Stopping at Mighty-O worked very well. Everyone started in the Friends of Mighty-O Parklet boat while I ran inside to pick up the three dozen mini doughnuts I’d ordered online ahead of time. Then some families migrated inside for coffee and full-sized doughnuts and some stayed in the boat.

We backtracked a bit, going out of the way for the sake of controlled street crossing: 17th Avenue NW greenway to NW 58th Street greenway. We mixed things up by heading south on 14th Avenue NW which is a pretty big street, but with an island in the middle and it’s worth taking in the downhill direction since we can go at a reasonable speed. And it has a light for crossing Market. We biked five blocks of 14th before turning off at 53rd which crosses through Gilman Playground. Parallel streets are just as quiet, but cutting through a playground is always worth it. Then four blocks down quiet 9th and we were at Populuxe Brewing!
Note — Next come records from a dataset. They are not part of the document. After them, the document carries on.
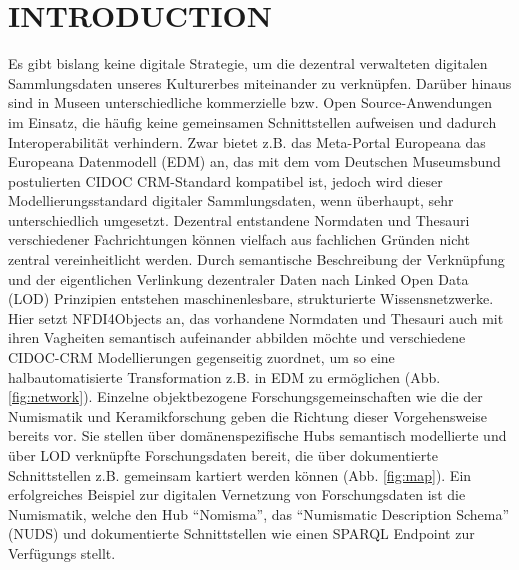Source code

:\documentclass[9pt,academicons]{article}
\begin{document}
\noindent


\section{INTRODUCTION}
Es gibt bislang keine digitale Strategie, um die dezentral verwalteten digitalen Sammlungsdaten unseres Kulturerbes miteinander zu verknüpfen. Darüber hinaus sind in Museen unterschiedliche kommerzielle bzw. Open Source-Anwendungen im Einsatz, die häufig keine gemeinsamen Schnittstellen aufweisen und dadurch Interoperabilität verhindern. Zwar bietet z.B. das Meta-Portal Europeana das Europeana Datenmodell (EDM) an, das mit dem vom Deutschen Museumsbund postulierten CIDOC CRM-Standard kompatibel ist, jedoch wird dieser Modellierungsstandard digitaler Sammlungsdaten, wenn überhaupt, sehr unterschiedlich umgesetzt. Dezentral entstandene Normdaten und Thesauri verschiedener Fachrichtungen können vielfach aus fachlichen Gründen nicht zentral vereinheitlicht werden. Durch semantische Beschreibung der Verknüpfung und der eigentlichen Verlinkung dezentraler Daten nach Linked Open Data (LOD) Prinzipien entstehen maschinenlesbare, strukturierte Wissensnetzwerke. Hier setzt NFDI4Objects an, das vorhandene Normdaten und Thesauri auch mit ihren Vagheiten semantisch aufeinander abbilden möchte und verschiedene CIDOC-CRM Modellierungen gegenseitig zuordnet, um so eine halbautomatisierte Transformation z.B. in EDM zu ermöglichen (Abb. \ref{fig:network}). Einzelne objektbezogene Forschungsgemeinschaften wie die der Numismatik und Keramikforschung geben die Richtung dieser Vorgehensweise bereits vor. Sie stellen über domänenspezifische Hubs semantisch modellierte und über LOD verknüpfte Forschungsdaten bereit, die über dokumentierte Schnittstellen z.B. gemeinsam kartiert werden können (Abb. \ref{fig:map}). Ein erfolgreiches Beispiel zur digitalen Vernetzung von Forschungsdaten ist die Numismatik, welche den Hub “Nomisma”, das “Numismatic Description Schema” (NUDS) und dokumentierte Schnittstellen wie einen SPARQL Endpoint zur Verfügungs stellt.\\\\\\
\end{document}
There was tons of room to bring our bikes into the patio, lots of outdoor seating and a huge annex (which I hear begins a remodel next week) with pinball and video games as well as a big-screen TV and lots of seating. On such a nice day (the sun was out for some of the time!) it was wonderful to be outside, though.

The food at Peasant Food Manifesto looked amazing (and others confirmed it was indeed so), but my littles weren’t adventurous enough for it so I headed down a few blocks to Giddy Up Burgers & Greens for kid burgers and fries. I hadn’t been there before and it looks great for kids: huge coloring sheets, lots of crayons, and little toy trucks!

Balleywood Creamery was at the brewery, too, and it was SO GOOD. There was a sorbet (peach this time) for my dairy-sensitive kid and I chose the not-too-hoppy caramel hop one. YUM!

We look forward to more sunny rides as the seasons change (finally!)